De volgende aspecten a t/m e dienen in elk geval daarbij aan de orde te komen. Daarbij is van belang dat de onderzoeksresultaten zoveel mogelijk gestaafd worden met feiten (waar mogelijk met schriftelijke bevestigingen) om tot een gemotiveerd besluit te komen.

a. Wens van de aanvrager

  • Heeft de aanvrager een wens waar (in welke gemeente of regio) hij opgevangen wil worden?

  • Welke argumenten heeft de aanvrager waarom een traject in de betreffende gemeente of regio van zijn of haar wens de grootste kans van slagen heeft, dat wil zeggen in beginsel het meeste kan bijdragen aan de zelfredzaamheid en participatie (en daarmee het duurzaam herstel) van de aanvrager?

b. Sociaal netwerk

  • Wie behoren tot het sociale netwerk (zijnde personen uit de huiselijke kring of andere personen met wie de aanvrager een sociale relatie onderhoudt) en waar wonen zij?

  • In welke mate is er sprake van een sociaal netwerk, welke een positieve invloed heeft of kan hebben op de zelfredzaamheid en participatie van de aanvrager (‘ondersteunend netwerk’)? Waaruit bestaat de ondersteuning, nu en in de toekomst? Draagt een traject in een bepaalde gemeente of regio eraan bij dat deze invloed in belangrijke mate wordt benut?

  • In welke mate is er sprake van een sociaal netwerk, welke een negatieve invloed heeft of kan hebben op de zelfredzaamheid en participatie van de aanvrager (‘negatief netwerk’)? Welke negatieve invloed heeft dit sociaal netwerk naar verwachting op de aanvrager en in welke mate? Draagt een traject in een bepaalde gemeente of regio er naar verwachting aan bij dat deze invloed wordt voorkomen of in belangrijke mate wordt beperkt?
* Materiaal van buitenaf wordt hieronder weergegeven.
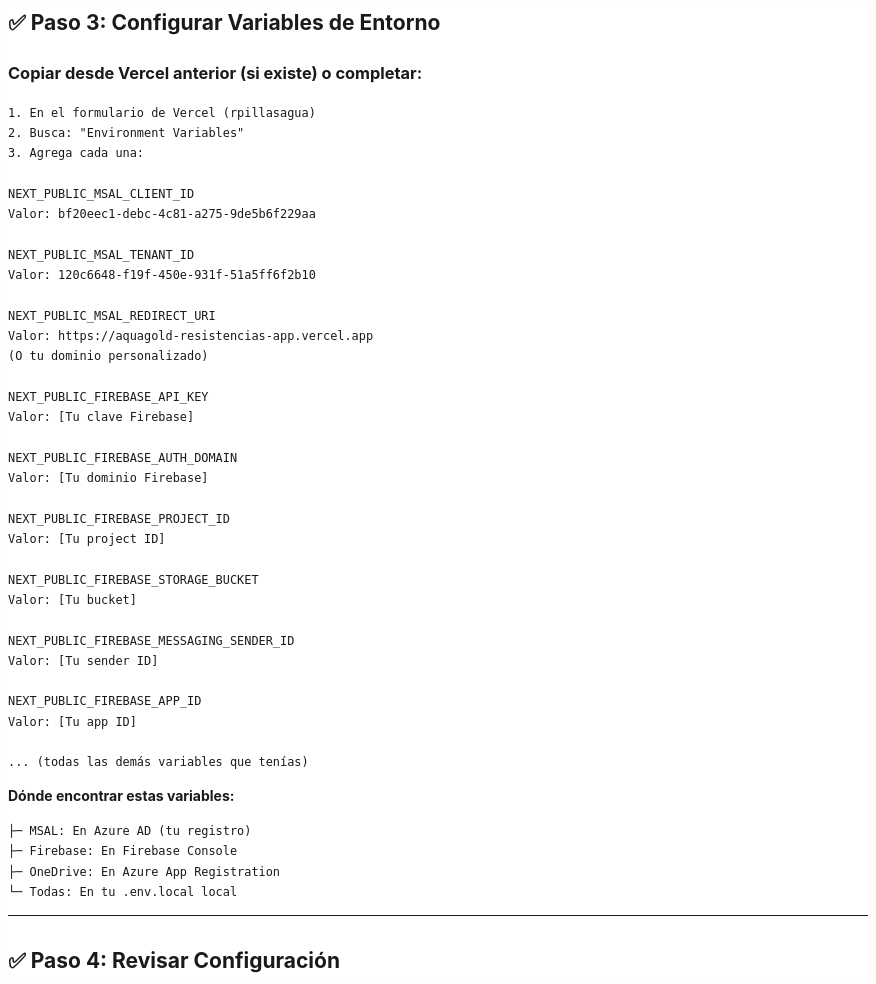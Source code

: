 
## ✅ Paso 3: Configurar Variables de Entorno

### Copiar desde Vercel anterior (si existe) o completar:

```
1. En el formulario de Vercel (rpillasagua)
2. Busca: "Environment Variables"
3. Agrega cada una:

NEXT_PUBLIC_MSAL_CLIENT_ID
Valor: bf20eec1-debc-4c81-a275-9de5b6f229aa

NEXT_PUBLIC_MSAL_TENANT_ID
Valor: 120c6648-f19f-450e-931f-51a5ff6f2b10

NEXT_PUBLIC_MSAL_REDIRECT_URI
Valor: https://aquagold-resistencias-app.vercel.app
(O tu dominio personalizado)

NEXT_PUBLIC_FIREBASE_API_KEY
Valor: [Tu clave Firebase]

NEXT_PUBLIC_FIREBASE_AUTH_DOMAIN
Valor: [Tu dominio Firebase]

NEXT_PUBLIC_FIREBASE_PROJECT_ID
Valor: [Tu project ID]

NEXT_PUBLIC_FIREBASE_STORAGE_BUCKET
Valor: [Tu bucket]

NEXT_PUBLIC_FIREBASE_MESSAGING_SENDER_ID
Valor: [Tu sender ID]

NEXT_PUBLIC_FIREBASE_APP_ID
Valor: [Tu app ID]

... (todas las demás variables que tenías)
```

**Dónde encontrar estas variables:**
```
├─ MSAL: En Azure AD (tu registro)
├─ Firebase: En Firebase Console
├─ OneDrive: En Azure App Registration
└─ Todas: En tu .env.local local
```

---

## ✅ Paso 4: Revisar Configuración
c. Bestaand werk en/of dagbesteding en/of onderwijs

  • Is er sprake van bestaand werk en/of dagbesteding en/of onderwijs in een bepaalde gemeente of regio?

  • Zo ja, bij welke werkgever, aanbieder van dagbesteding of onderwijs is dit, en voor hoeveel dagen per week?

  • Per welke datum is de aanvrager hiermee gestart, en per wanneer eindigt contract, opleiding et cetera?

  • In welke mate draagt dit werk/dagbesteding/onderwijs naar verwachting bij aan de zelfredzaamheid en participatie (en daarmee het duurzaam herstel) van de aanvrager en dient de continuïteit zoveel als mogelijk te worden gewaarborgd?

d. Lopende hulpverlenings- of ondersteuningstrajecten

  • Is er sprake van lopende hulpverlenings- of ondersteuningstrajecten?

  • Zo ja welke? Wanneer zijn deze trajecten gestart, en met welke frequentie is er contact?

  • Welke aanbieders of zorgverleners zijn daarbij betrokken?

  • Indien het gemeentelijke ondersteuning of hulp betreft: welke gemeente heeft hiertoe een toekenningsbeschikking verleend?

  • In welke mate draagt deze hulpverlening/ondersteuning naar verwachting bij aan de zelfredzaamheid en participatie (en daarmee het duurzaam herstel) van de aanvrager en dient de continuïteit zoveel als mogelijk te worden gewaarborgd?

  • Wat is de visie van de huidige betrokken hulpverlening in welke gemeente een traject in de Maatschappelijke Opvang de grootste kans van slagen heeft, dat wil zeggen in beginsel kan bijdragen aan de zelfredzaamheid en participatie (en daarmee het duurzaam herstel) van de aanvrager?

e. Actuele criminele activiteiten en/of maatregelen

  • Is er sprake van actuele politie- of justitiecontacten in die zin dat er recent sprake was of is van criminele activiteiten? In hoeverre kan dit aangetoond worden? Is aanvrager bekend bij een Veiligheidshuis?

  • Draagt een traject in een bepaalde gemeente of regio naar verwachting eraan bij dat criminele activiteiten worden voorkomen of in belangrijke mate wordt beperkt?

  • Is er sprake van maatregelen die zijn opgelegd aan de aanvrager (justitieel, zoals contact- of gebiedsverboden waarmee rekening gehouden moet worden?